Shichiri Nakayama 中山七里

Shichiri Nakayama (1961–) was born in Gifu Prefecture. He takes his pen name from the Nakayama Shichiri Canyon tourist destination in his native Gifu. Setting his sights on becoming an author at a young age, he immersed himself especially in the works of Sir Arthur Conan Doyle and Maurice Leblanc. He began writing his own fiction in high school, and made his first submission to a new-writer contest while in college—only to be eliminated in the second round. Once he became a working adult, he set aside his writing for many years, but he resumed his efforts in his mid-forties, and ultimately made his literary debut by winning the 2009 Konomys Award for the novel Sayonara Dobyusshī (Goodbye Debussy). A prolific writer of genre fiction, he often has works in progress in multiple subgenres at the same time—from mysteries with a musical theme, to police procedurals, to courtroom dramas, and more.

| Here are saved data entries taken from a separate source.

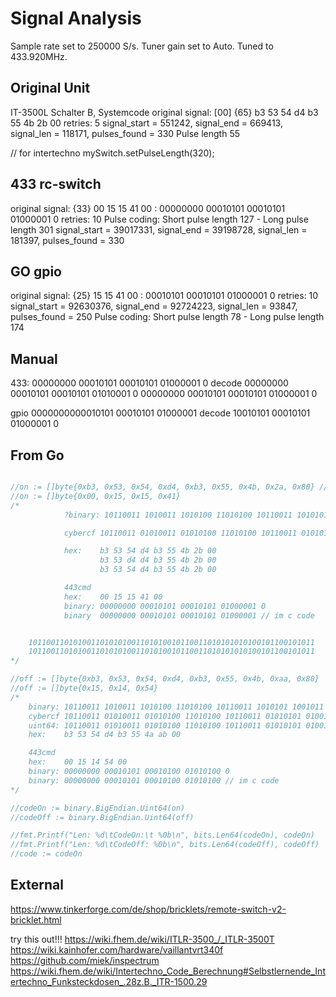 # Signal Analysis

Sample rate set to 250000 S/s.
Tuner gain set to Auto.
Tuned to 433.920MHz.

## Original Unit

IT-3500L Schalter B, Systemcode
original signal: [00] {65} b3 53 54 d4 b3 55 4b 2b 00
retries: 5
signal_start = 551242, signal_end = 669413, signal_len = 118171, pulses_found = 330
Pulse length 55

// for intertechno mySwitch.setPulseLength(320);

## 433 rc-switch

original signal: {33} 00 15 15 41 00 : 00000000 00010101 00010101 01000001 0
retries: 10
Pulse coding: Short pulse length 127 - Long pulse length 301
signal_start = 39017331, signal_end = 39198728, signal_len = 181397, pulses_found = 330

## GO gpio

original signal: {25} 15 15 41 00 : 00010101 00010101 01000001 0
retries: 10
signal_start = 92630376, signal_end = 92724223, signal_len = 93847, pulses_found = 250
Pulse coding: Short pulse length 78 - Long pulse length 174

## Manual

433:    00000000 00010101 00010101 01000001 0
decode  00000000 00010101 00010101 01010001 0
        00000000 00010101 00010101 01000001 0

gpio  0000000000010101 00010101 01000001
decode        10010101 00010101 01000001 0

## From Go

```go

//on := []byte{0xb3, 0x53, 0x54, 0xd4, 0xb3, 0x55, 0x4b, 0x2a, 0x80} // original from hackrf
//on := []byte{0x00, 0x15, 0x15, 0x41}
/*
            ?binary: 10110011 1010011 1010100 11010100 10110011 1010101 1001011 101010 10000000

            cybercf 10110011 01010011 01010100 11010100 10110011 01010101 01001011 00101011 00000000

            hex:	b3 53 54 d4 b3 55 4b 2b 00
                    b3 53 d4 d4 b3 55 4b 2b 00
                    b3 53 54 d4 b3 55 4b 2b 00

            443cmd
            hex: 	00 15 15 41 00
            binary:	00000000 00010101 00010101 01000001 0
            binary  00000000 00010101 00010101 01000001 // im c code


    1011001101010011010101001101010010110011010101010100101100101011
    1011001101010011010101001101010010110011010101010100101100101011
*/

//off := []byte{0xb3, 0x53, 0x54, 0xd4, 0xb3, 0x55, 0x4b, 0xaa, 0x80}
//off := []byte{0x15, 0x14, 0x54}
/*
    binary: 10110011 1010011 1010100 11010100 10110011 1010101 1001011 10101010 10000000
    cybercf	10110011 01010011 01010100 11010100 10110011 01010101 01001010 10101010 10000000
    uint64:	10110011 01010011 01010100 11010100 10110011 01010101 01001011 10101010
    hex: 	b3 53 54 d4 b3 55 4a ab 00

    443cmd
    hex: 	00 15 14 54 00
    binary: 00000000 00010101 00010100 01010100 0
    binary: 00000000 00010101 00010100 01010100 // im c code
*/

//codeOn := binary.BigEndian.Uint64(on)
//codeOff := binary.BigEndian.Uint64(off)

//fmt.Printf("Len: %d\tCodeOn:\t %0b\n", bits.Len64(codeOn), codeOn)
//fmt.Printf("Len: %d\tCodeOff: %0b\n", bits.Len64(codeOff), codeOff)
//code := codeOn
```

## External

https://www.tinkerforge.com/de/shop/bricklets/remote-switch-v2-bricklet.html

try this out!!!
https://wiki.fhem.de/wiki/ITLR-3500_/_ITLR-3500T
https://wiki.kainhofer.com/hardware/vaillantvrt340f
https://github.com/miek/inspectrum
https://wiki.fhem.de/wiki/Intertechno_Code_Berechnung#Selbstlernende_Intertechno_Funksteckdosen_.28z.B._ITR-1500.29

Among his many other novels are Shokuzai no sonata (Sonata of Atonement), Kirisaki Jakku no kokuhaku (The Confession of Jack the Ripper), and Hipokuratesu no chikai (The Hippocratic Oath).

Books by Shichiri Nakayama
  • Book

    The Confession of the Sirens

    The “Afternoon Japan” news show on Teito TV in Tokyo has received a warning from the Broadcasting Ethics & Program Improvement Organization (BPO) for fabrications and other unjournalistic practices in their reportage, and the program is under thre …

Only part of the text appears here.